Using pure Cu, pure Ag, Cu-20%Cr intermediate alloy, Cu-10%Zr intermediate alloys and Cu-10%Si intermediate alloys as original Material, heating up to melt and cast using vacuum melting furnace obtains Cu-3%Ag-0.8%Cr-0.5%Zr-0.3%Si casting rods, and casting rod is existed Room temperature, which carries out multi pass drawing, makes its sectional shrinkage reach 95%.Sample is placed in 250 DEG C of 128 h of annealing afterwards, by gained sample Product carry out drawing again, and this stage sectional shrinkage is 50%, and finally sample is placed in liquid nitrogen and is incubated after 100 h with 8 DEG C/min Heating recovers room temperature, gained alloy is included a large amount of fine and closely woven Ag nanofibers and Cr, Zr, Si nano-particle.Nanofiber is put down The equal nm of diameter 40, length is more than 1500 nm, and fiber is smaller than 2000 nm, and the interface of fiber and Copper substrate is half coherence At interval of 9 Cu's on interface, Cu/Ag interfaces（111）There is a misfit dislocation in atomic plane.Cr, Zr, Si nano-particle it is flat Equal diameter 15nm, is smaller than 90 nm.Cr, Zr, Si nano-particle Dispersed precipitate in copper intra-die and fiber interface, Cr, The boundary of Zr, Si nano-particle and Cu matrixes is semicoherent interface, and the boundary with X fibers is semicoherent interface.
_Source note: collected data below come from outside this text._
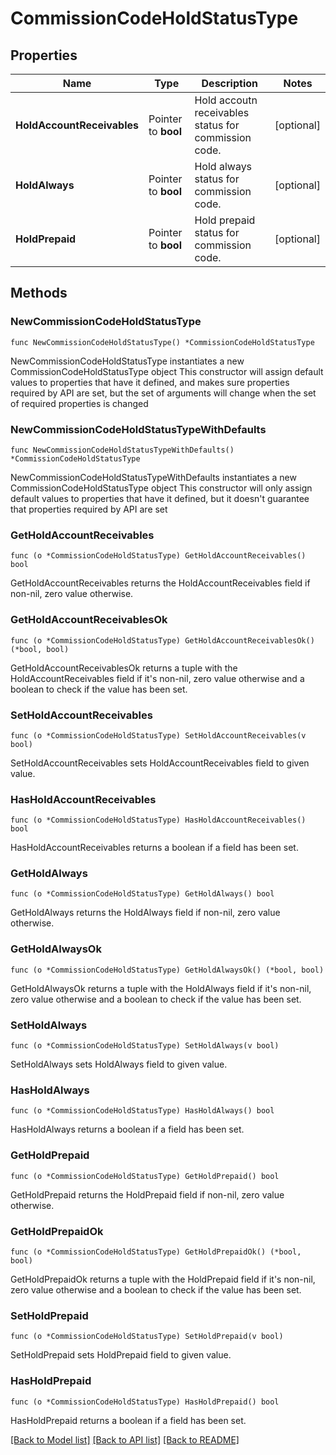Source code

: # CommissionCodeHoldStatusType

## Properties

Name | Type | Description | Notes
------------ | ------------- | ------------- | -------------
**HoldAccountReceivables** | Pointer to **bool** | Hold accoutn receivables status for commission code. | [optional] 
**HoldAlways** | Pointer to **bool** | Hold always status for commission code. | [optional] 
**HoldPrepaid** | Pointer to **bool** | Hold prepaid status for commission code. | [optional] 

## Methods

### NewCommissionCodeHoldStatusType

`func NewCommissionCodeHoldStatusType() *CommissionCodeHoldStatusType`

NewCommissionCodeHoldStatusType instantiates a new CommissionCodeHoldStatusType object
This constructor will assign default values to properties that have it defined,
and makes sure properties required by API are set, but the set of arguments
will change when the set of required properties is changed

### NewCommissionCodeHoldStatusTypeWithDefaults

`func NewCommissionCodeHoldStatusTypeWithDefaults() *CommissionCodeHoldStatusType`

NewCommissionCodeHoldStatusTypeWithDefaults instantiates a new CommissionCodeHoldStatusType object
This constructor will only assign default values to properties that have it defined,
but it doesn't guarantee that properties required by API are set

### GetHoldAccountReceivables

`func (o *CommissionCodeHoldStatusType) GetHoldAccountReceivables() bool`

GetHoldAccountReceivables returns the HoldAccountReceivables field if non-nil, zero value otherwise.

### GetHoldAccountReceivablesOk

`func (o *CommissionCodeHoldStatusType) GetHoldAccountReceivablesOk() (*bool, bool)`

GetHoldAccountReceivablesOk returns a tuple with the HoldAccountReceivables field if it's non-nil, zero value otherwise
and a boolean to check if the value has been set.

### SetHoldAccountReceivables

`func (o *CommissionCodeHoldStatusType) SetHoldAccountReceivables(v bool)`

SetHoldAccountReceivables sets HoldAccountReceivables field to given value.

### HasHoldAccountReceivables

`func (o *CommissionCodeHoldStatusType) HasHoldAccountReceivables() bool`

HasHoldAccountReceivables returns a boolean if a field has been set.

### GetHoldAlways

`func (o *CommissionCodeHoldStatusType) GetHoldAlways() bool`

GetHoldAlways returns the HoldAlways field if non-nil, zero value otherwise.

### GetHoldAlwaysOk

`func (o *CommissionCodeHoldStatusType) GetHoldAlwaysOk() (*bool, bool)`

GetHoldAlwaysOk returns a tuple with the HoldAlways field if it's non-nil, zero value otherwise
and a boolean to check if the value has been set.

### SetHoldAlways

`func (o *CommissionCodeHoldStatusType) SetHoldAlways(v bool)`

SetHoldAlways sets HoldAlways field to given value.

### HasHoldAlways

`func (o *CommissionCodeHoldStatusType) HasHoldAlways() bool`

HasHoldAlways returns a boolean if a field has been set.

### GetHoldPrepaid

`func (o *CommissionCodeHoldStatusType) GetHoldPrepaid() bool`

GetHoldPrepaid returns the HoldPrepaid field if non-nil, zero value otherwise.

### GetHoldPrepaidOk

`func (o *CommissionCodeHoldStatusType) GetHoldPrepaidOk() (*bool, bool)`

GetHoldPrepaidOk returns a tuple with the HoldPrepaid field if it's non-nil, zero value otherwise
and a boolean to check if the value has been set.

### SetHoldPrepaid

`func (o *CommissionCodeHoldStatusType) SetHoldPrepaid(v bool)`

SetHoldPrepaid sets HoldPrepaid field to given value.

### HasHoldPrepaid

`func (o *CommissionCodeHoldStatusType) HasHoldPrepaid() bool`

HasHoldPrepaid returns a boolean if a field has been set.


[[Back to Model list]](../README.md#documentation-for-models) [[Back to API list]](../README.md#documentation-for-api-endpoints) [[Back to README]](../README.md)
The content results that the alloy obtained to above-described embodiment tests X and Y solid solution atoms in Copper substrate using power spectrum are shown in Table 1, the alloy obtained to above-described embodiment measures fiber and base using ESEM and transmission electron microscope Momentum profiles technology Nano particle accounts for the ratio of overall nano particle on the boundary of body, the results are shown in Table 1.

The content of Copper substrate X and Y solid solution atom in the embodiment alloy of table 1, and nanometer on the boundary of fiber and matrix Grain proportion

The alloy obtained to above-described embodiment is using standard tensile experimental test intensity and four-point method test room temperature conductance Rate, and in 400 degree of annealing 2h test intensity rates of descent.The performance obtained is shown in Table 2.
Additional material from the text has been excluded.